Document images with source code

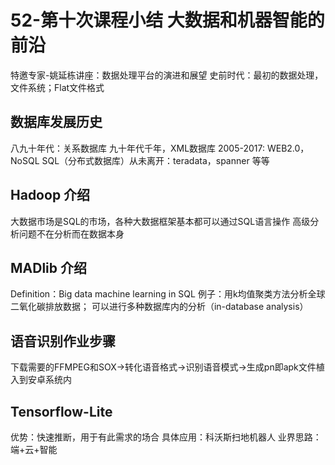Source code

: # 52-第十次课程小结 大数据和机器智能的前沿
特邀专家-姚延栋讲座：数据处理平台的演进和展望
史前时代：最初的数据处理，文件系统；Flat文件格式
## 数据库发展历史
八九十年代：关系数据库
九十年代千年，XML数据库
2005-2017: WEB2.0，NoSQL
SQL（分布式数据库）从未离开：teradata，spanner 等等
## Hadoop 介绍
大数据市场是SQL的市场，各种大数据框架基本都可以通过SQL语言操作
高级分析问题不在分析而在数据本身
## MADlib 介绍
Definition：Big data machine learning in SQL
例子：用k均值聚类方法分析全球二氧化碳排放数据；
可以进行多种数据库内的分析（in-database analysis）
## 语音识别作业步骤
下载需要的FFMPEG和SOX→转化语音格式→识别语音模式→生成pn即apk文件植入到安卓系统内
## Tensorflow-Lite
优势：快速推断，用于有此需求的场合
具体应用：科沃斯扫地机器人
业界思路：端+云+智能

What is needed: The full set of entries should be transcribed exactly, pictures left aside.

Response below:
Source code

: # 52-第十次课程小结 大数据和机器智能的前沿
特邀专家-姚延栋讲座：数据处理平台的演进和展望
史前时代：最初的数据处理，文件系统；Flat文件格式
## 数据库发展历史
八九十年代：关系数据库
九十年代千年，XML数据库
2005-2017: WEB2.0，NoSQL
SQL（分布式数据库）从未离开：teradata，spanner 等等
## Hadoop 介绍
大数据市场是SQL的市场，各种大数据框架基本都可以通过SQL语言操作
高级分析问题不在分析而在数据本身
## MADlib 介绍
Definition：Big data machine learning in SQL
例子：用k均值聚类方法分析全球二氧化碳排放数据；
可以进行多种数据库内的分析（in-database analysis）
## 语音识别作业步骤
下载需要的FFMPEG和SOX→转化语音格式→识别语音模式→生成pn即apk文件植入到安卓系统内
## Tensorflow-Lite
优势：快速推断，用于有此需求的场合
具体应用：科沃斯扫地机器人
业界思路：端+云+智能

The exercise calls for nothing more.